You whine in another thread about someone hitting close to home and then you play the race card for absolutely no reason at all. You got nothing boy! Your poor and you feel sorry for you sorry a$#. You wake up in the morning and you look at your pitiful self in the mirror and you are hoping for the day that Jimmybama "spreads the wealth around". When you play the race card for no reason it means that you have nothing else. You lose and you deserve what you get!


----------



## .454 (Apr 12, 2009)

junker said:


> i had to post it several times to get it through some of the thick skulls posting here. telling me i don't know the market is like saying you're well educated.....just not correct!
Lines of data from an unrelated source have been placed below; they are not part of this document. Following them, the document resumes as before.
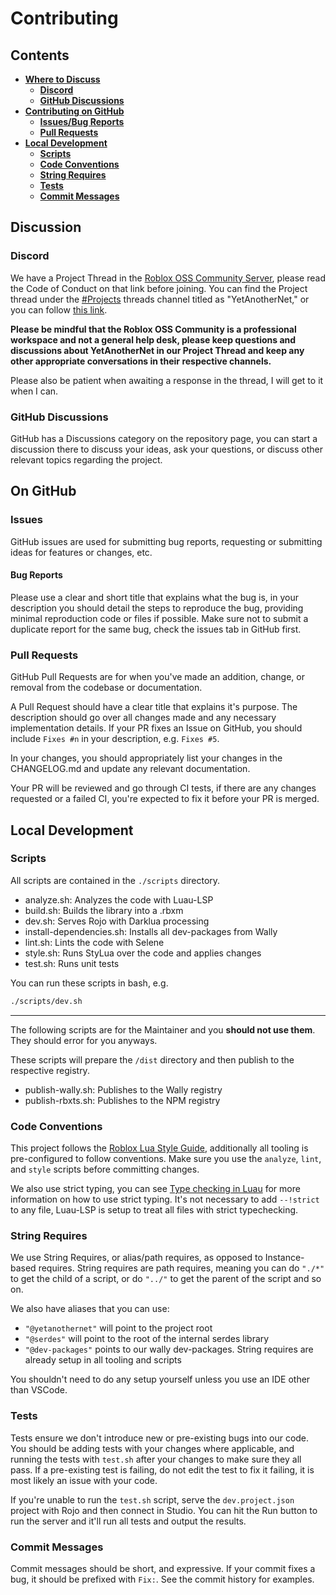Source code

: # Contributing

## Contents

- [**Where to Discuss**]
    - [**Discord**]
    - [**GitHub Discussions**]
- [**Contributing on GitHub**]
    - [**Issues/Bug Reports**]
    - [**Pull Requests**]
- [**Local Development**]
    - [**Scripts**]
    - [**Code Conventions**]
    - [**String Requires**]
    - [**Tests**]
    - [**Commit Messages**]

[**Where to Discuss**]: #discussion
[**Discord**]: #discord
[**GitHub Discussions**]: #github-discussions
[**Contributing on GitHub**]: #on-github
[**Issues/Bug Reports**]: #issues
[**Pull Requests**]: #pull-requests
[**Local Development**]: #local-development
[**Scripts**]: #scripts
[**Code Conventions**]: #code-conventions
[**String Requires**]: #string-requires
[**Tests**]: #tests
[**Commit Messages**]: #commit-messages

## Discussion

### Discord

We have a Project Thread in the [Roblox OSS Community Server](https://quenty.org/oss/conduct), please read the Code of Conduct on that link before joining.
You can find the Project thread under the [#Projects](https://discord.com/channels/385151591524597761/1019724676265676930) threads channel titled as "YetAnotherNet," or you can follow [this link](https://discord.com/channels/385151591524597761/1179944163844825209).

**Please be mindful that the Roblox OSS Community is a professional workspace and not a general help desk, please keep questions and discussions about YetAnotherNet in our Project Thread and keep any other appropriate conversations in their respective channels.**

Please also be patient when awaiting a response in the thread, I will get to it when I can.

### GitHub Discussions

GitHub has a Discussions category on the repository page, you can start a discussion there to discuss your ideas, ask your questions,
or discuss other relevant topics regarding the project.

## On GitHub

### Issues

GitHub issues are used for submitting bug reports, requesting or submitting ideas for features or changes, etc.

#### Bug Reports

Please use a clear and short title that explains what the bug is,
in your description you should detail the steps to reproduce the bug, providing minimal reproduction code or files if possible.
Make sure not to submit a duplicate report for the same bug, check the issues tab in GitHub first.

### Pull Requests

GitHub Pull Requests are for when you've made an addition, change, or removal from the codebase or documentation.

A Pull Request should have a clear title that explains it's purpose.
The description should go over all changes made and any necessary implementation details.
If your PR fixes an Issue on GitHub, you should include ``Fixes #n`` in your description, e.g. ``Fixes #5``.

In your changes, you should appropriately list your changes in the CHANGELOG.md and update any relevant documentation.

Your PR will be reviewed and go through CI tests, if there are any changes requested or a failed CI, you're expected to fix it before your PR is merged.

## Local Development

### Scripts

All scripts are contained in the `./scripts` directory.

- analyze.sh: Analyzes the code with Luau-LSP
- build.sh: Builds the library into a .rbxm
- dev.sh: Serves Rojo with Darklua processing
- install-dependencies.sh: Installs all dev-packages from Wally
- lint.sh: Lints the code with Selene
- style.sh: Runs StyLua over the code and applies changes
- test.sh: Runs unit tests

You can run these scripts in bash, e.g.
```bash
./scripts/dev.sh
```

---

The following scripts are for the Maintainer and you **should not use them**.
They should error for you anyways.

These scripts will prepare the `/dist` directory and then publish to the respective registry.

- publish-wally.sh: Publishes to the Wally registry
- publish-rbxts.sh: Publishes to the NPM registry

### Code Conventions

This project follows the [Roblox Lua Style Guide](https://roblox.github.io/lua-style-guide/), additionally all tooling is pre-configured to follow conventions.
Make sure you use the `analyze`, `lint`, and `style` scripts before committing changes.

We also use strict typing, you can see [Type checking in Luau](https://luau-lang.org/typecheck) for more information on how to use strict typing.
It's not necessary to add ``--!strict`` to any file, Luau-LSP is setup to treat all files with strict typechecking.

### String Requires

We use String Requires, or alias/path requires, as opposed to Instance-based requires. String requires are path requires, meaning you can do `"./*"` to get the child of a script, or do `"../"` to get the parent of the script and so on.

We also have aliases that you can use:
- `"@yetanothernet"` will point to the project root
- `"@serdes"` will point to the root of the internal serdes library
- `"@dev-packages"` points to our wally dev-packages. String requires are already setup in all tooling and scripts

You shouldn't need to do any setup yourself unless you use an IDE other than VSCode.

### Tests

Tests ensure we don't introduce new or pre-existing bugs into our code. You should be adding tests with your changes where applicable, and running the tests with `test.sh` after your changes to make sure they all pass. If a pre-existing test is failing, do not edit the test to fix it failing, it is most likely an issue with your code.

If you're unable to run the `test.sh` script, serve the `dev.project.json` project with Rojo and then connect in Studio. You can hit the Run button to run the server and it'll run all tests and output the results.

### Commit Messages

Commit messages should be short, and expressive. If your commit fixes a bug, it should be prefixed with ``Fix:``.
See the commit history for examples.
All right, all right. You win: you really are a bank executive. 
But don't forget to clean the windows, the front door glass and the ATM machine. You can use Windex if you want. :wink:


----------



## junker (Jul 11, 2008)

AKM said:


> You whine in another thread about someone hitting close to home and then you play the race card for absolutely no reason at all. You got nothing boy! Your poor and you feel sorry for you sorry a$#. You wake up in the morning and you look at your pitiful self in the mirror and you are hoping for the day that Jimmybama "spreads the wealth around". When you play the race card for no reason it means that you have nothing else. You lose and you deserve what you get!


When i wake up in morning; I'm exited. The guy i voted for won. I live in MS where there is still a lot of racial tension.....especially now with obama. It gives me a thrill to know that a black democrat is running things. This is history in the making. 
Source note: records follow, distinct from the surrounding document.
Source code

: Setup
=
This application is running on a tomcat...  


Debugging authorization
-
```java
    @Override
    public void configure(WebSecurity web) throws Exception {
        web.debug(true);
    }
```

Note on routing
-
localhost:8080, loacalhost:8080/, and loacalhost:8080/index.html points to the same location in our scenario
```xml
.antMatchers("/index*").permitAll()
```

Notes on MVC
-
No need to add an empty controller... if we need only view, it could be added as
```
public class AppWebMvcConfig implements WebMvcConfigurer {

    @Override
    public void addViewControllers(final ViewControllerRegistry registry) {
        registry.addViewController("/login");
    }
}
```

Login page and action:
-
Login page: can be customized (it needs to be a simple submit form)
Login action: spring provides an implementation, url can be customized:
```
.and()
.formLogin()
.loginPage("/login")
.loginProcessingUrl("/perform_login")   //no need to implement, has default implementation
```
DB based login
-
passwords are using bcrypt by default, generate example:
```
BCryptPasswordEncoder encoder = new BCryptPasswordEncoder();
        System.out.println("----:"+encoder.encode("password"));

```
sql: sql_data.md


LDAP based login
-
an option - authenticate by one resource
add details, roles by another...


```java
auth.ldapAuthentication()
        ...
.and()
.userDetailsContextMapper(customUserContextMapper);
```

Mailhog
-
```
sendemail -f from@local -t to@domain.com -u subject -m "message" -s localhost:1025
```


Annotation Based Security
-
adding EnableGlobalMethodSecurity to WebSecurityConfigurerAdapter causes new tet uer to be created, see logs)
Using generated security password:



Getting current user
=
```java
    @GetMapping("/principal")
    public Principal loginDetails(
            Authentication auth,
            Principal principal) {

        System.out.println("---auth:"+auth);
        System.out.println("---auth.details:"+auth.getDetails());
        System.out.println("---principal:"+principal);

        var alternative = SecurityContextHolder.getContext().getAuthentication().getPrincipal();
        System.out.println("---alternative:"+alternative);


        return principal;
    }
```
and as far as my life; i wouldn't change it for the world.


----------



## junker (Jul 11, 2008)

.454 said:


> All right, all right. You win: you really are a bank executive.
> But don't forget to clean the windows, the front door glass and the ATM machine. You can use Windex if you want. :wink:


Clean bank is a happy bank.


----------



## Two Blade (Jul 13, 2008)

junker said:


> When i wake up in morning; I'm exited. The guy i voted for won. I live in MS where there is still a lot of racial tension.....especially now with obama. It gives me a thrill to know that a black democrat is running things. This is history in the making.
> 
> and as far as my life; i wouldn't change it for the world.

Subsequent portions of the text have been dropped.